WORK INSTRUCTION: Reproduce all entries below verbatim. Skip the pictures.

Plain-text document sources:
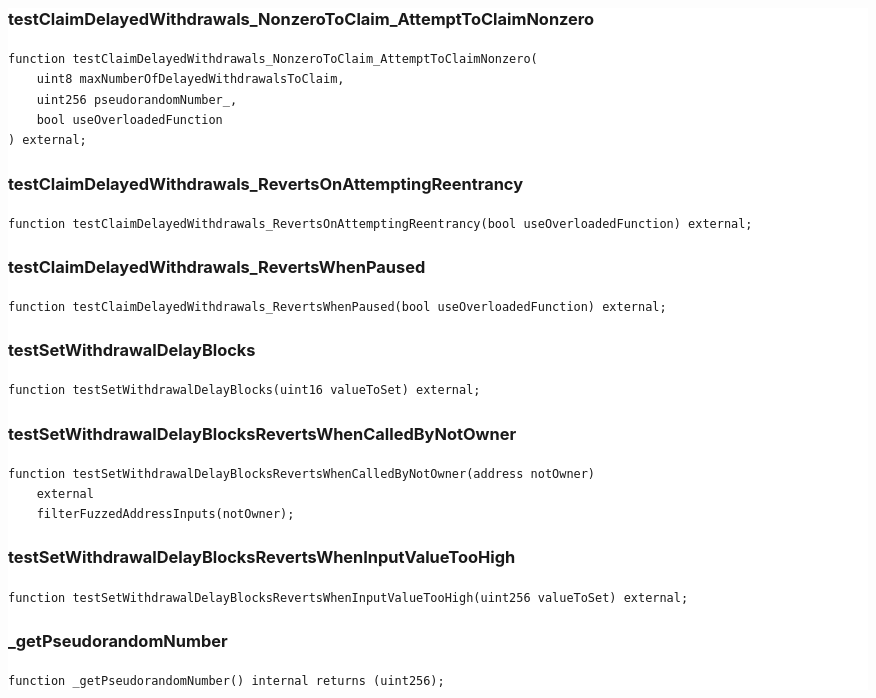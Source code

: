 ### testClaimDelayedWithdrawals_NonzeroToClaim_AttemptToClaimNonzero


```solidity
function testClaimDelayedWithdrawals_NonzeroToClaim_AttemptToClaimNonzero(
    uint8 maxNumberOfDelayedWithdrawalsToClaim,
    uint256 pseudorandomNumber_,
    bool useOverloadedFunction
) external;
```

### testClaimDelayedWithdrawals_RevertsOnAttemptingReentrancy


```solidity
function testClaimDelayedWithdrawals_RevertsOnAttemptingReentrancy(bool useOverloadedFunction) external;
```

### testClaimDelayedWithdrawals_RevertsWhenPaused


```solidity
function testClaimDelayedWithdrawals_RevertsWhenPaused(bool useOverloadedFunction) external;
```

### testSetWithdrawalDelayBlocks


```solidity
function testSetWithdrawalDelayBlocks(uint16 valueToSet) external;
```

### testSetWithdrawalDelayBlocksRevertsWhenCalledByNotOwner


```solidity
function testSetWithdrawalDelayBlocksRevertsWhenCalledByNotOwner(address notOwner)
    external
    filterFuzzedAddressInputs(notOwner);
```

### testSetWithdrawalDelayBlocksRevertsWhenInputValueTooHigh


```solidity
function testSetWithdrawalDelayBlocksRevertsWhenInputValueTooHigh(uint256 valueToSet) external;
```

### _getPseudorandomNumber


```solidity
function _getPseudorandomNumber() internal returns (uint256);
```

SOLUTION TO THE EXERCISE:
Source code

: ### testClaimDelayedWithdrawals_NonzeroToClaim_AttemptToClaimNonzero


```solidity
function testClaimDelayedWithdrawals_NonzeroToClaim_AttemptToClaimNonzero(
    uint8 maxNumberOfDelayedWithdrawalsToClaim,
    uint256 pseudorandomNumber_,
    bool useOverloadedFunction
) external;
```

### testClaimDelayedWithdrawals_RevertsOnAttemptingReentrancy


```solidity
function testClaimDelayedWithdrawals_RevertsOnAttemptingReentrancy(bool useOverloadedFunction) external;
```

### testClaimDelayedWithdrawals_RevertsWhenPaused


```solidity
function testClaimDelayedWithdrawals_RevertsWhenPaused(bool useOverloadedFunction) external;
```

### testSetWithdrawalDelayBlocks


```solidity
function testSetWithdrawalDelayBlocks(uint16 valueToSet) external;
```

### testSetWithdrawalDelayBlocksRevertsWhenCalledByNotOwner


```solidity
function testSetWithdrawalDelayBlocksRevertsWhenCalledByNotOwner(address notOwner)
    external
    filterFuzzedAddressInputs(notOwner);
```

### testSetWithdrawalDelayBlocksRevertsWhenInputValueTooHigh


```solidity
function testSetWithdrawalDelayBlocksRevertsWhenInputValueTooHigh(uint256 valueToSet) external;
```

### _getPseudorandomNumber


```solidity
function _getPseudorandomNumber() internal returns (uint256);
```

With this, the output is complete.